Filipe Rogeiro dá a conhecer os primeiros artigos pós-revolução com a notícia dos acontecimentos de 9 de maio com o saneamento do executivo do Estado Novo, e do seu presidente, João Mário de Oliveira. Foram notícia ainda a reunião plenária nas instalações do Sport Lisboa e Benfica de 19 de maio com fotografias do acontecimento. Ainda no mês de maio de 74, a comissão administrativa dá uma primeira entrevista ao Nova Verdade. “Basicamente é dito que estão na Câmara não para governar o concelho, mas para assegurar uma transição”. Com a saída da censura, o jornalismo adapta-se “e o formalismo e o conservadorismo do Estado Novo tendem a esbater-se” nas páginas dos jornais do concelho de Alenquer. “Havia uma forma de tratamento diferenciada das pessoas entre as que tinham mais fortuna e as que não tinham” e isso era visível na imprensa. “Quem ler os jornais de março de 74 e os de maio de 74 nota logo a queda desse tipo de discurso”.
Antes do 25 de abril, o Verdade, nome que vigorou até ao 25 de abril, numa das últimas edições antes daquela data, continha textos como “a mulher ideal” que aludia a um concurso levado a cabo pela revista “Donas de Casa”. As concorrentes tinham de saber “cozinhar, cuidar da casa, coser à máquina e tricotar à mão, ter cultura geral e agradável aspeto físico”. Noutro espaço da mesma edição apresentava-se a notícia “boatos e boatejos”, “que podia estar já relacionada com o “Golpe das Caldas”, segundo Filipe Rogeiro.
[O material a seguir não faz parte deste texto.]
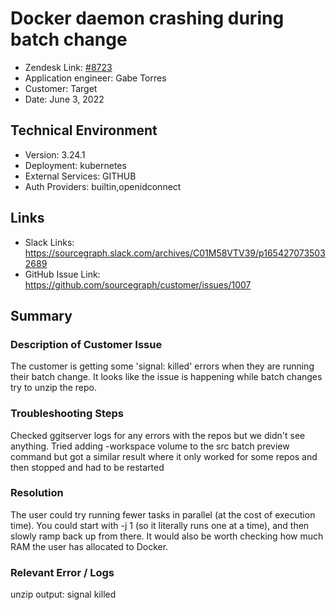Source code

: # Docker daemon crashing during batch change <!-- Ticket Title  Hint: include keywords to make it searchable -->

- Zendesk Link: [#8723](https://sourcegraph.zendesk.com/agent/tickets/8723)
- Application engineer: Gabe Torres
- Customer: Target <!-- Redact if this contains personally identifying information -->
- Date: June 3, 2022

<!-- Data populated from integration, speak to Ben Gordon or Michael Bali if not working -->
<!-- During Internal team trial, fill missing data manually (we are waiting for all data to sync) -->

## Technical Environment
- Version: 3.24.1​
- Deployment: kubernetes
- External Services: GITHUB
- Auth Providers: builtin,openidconnect


## Links
<!-- Data for application engineer manual entry -->
- Slack Links: https://sourcegraph.slack.com/archives/C01M58VTV39/p1654270735032689 
- GitHub Issue Link: https://github.com/sourcegraph/customer/issues/1007 

## Summary
### Description of Customer Issue
The customer is getting some 'signal: killed' errors when they are running their batch change. It looks like the issue is happening while batch changes try to unzip the repo. 

### Troubleshooting Steps
Checked ggitserver logs for any errors with the repos but we didn't see anything.
Tried adding -workspace volume to the src batch preview command but got a similar result where it only worked for some repos and then stopped and had to be restarted

### Resolution
The user could try running fewer tasks in parallel (at the cost of execution time). You could start with -j 1 (so it literally runs one at a time), and then slowly ramp back up from there.
It would also be worth checking how much RAM the user has allocated to Docker. 

### Relevant Error / Logs
<!-- Please redact keys, tokens, and personal identifying information -->
unzip output: signal killed

<!-- Once complete, upload a copy to https://github.com/sourcegraph/support-tools-internal/tree/main/resolved-tickets as a .md file -->
<!-- Name the file 8723.md -->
Ao mesmo tempo e menos conservador tínhamos o Ecos de Alenquer que tentava arriscar mais quando o lápis azul ainda imperava. “Não procurando temas completamente provocatórios não estava na linha do género mais conservador da Verdade, que era mais elogioso e de comprometimento total com o Estado Novo”. Isso nota-se também na crítica ao trabalho do município. Lê-se na antecâmara da Revolução notícias que dão conta que “há estradas por arranjar” e “que urge fazer algo pelo Museu Hipólito Cabaço”. Foram escritas por Salcedas Rogeiro, pai do historiador. “São coisas que constrangiam a Câmara. A Verdade não fazia perguntas à autarquia. São notícias que estavam no limite do tolerável à época. Isto custou-lhe por exemplo cortar relações com o presidente da Câmara, João Mário, que durou ainda muitos anos”.
Nos alvores do 25 de abril há notícias de movimentos de trabalhadores nas empresas, da presença de Mário Soares num jantar em Alenquer. As mentalidades foram mudando também, mas “em muitas famílias havia quem pensasse de forma diferente, o que era normal, porque os mais velhos nunca tinham conhecido outra realidade”. Essa clivagem talvez menos estudada teve o seu impacto nas gerações à época. Cláudia Luís, vereadora da Cultura na Câmara de Alenquer, refere que o município “está a preparar um programa muito completo na comemoração dos 50 anos do 25 de abril e que abrange várias faixas etárias, sobretudo os mais jovens que vêm esta data como um mero feriado”.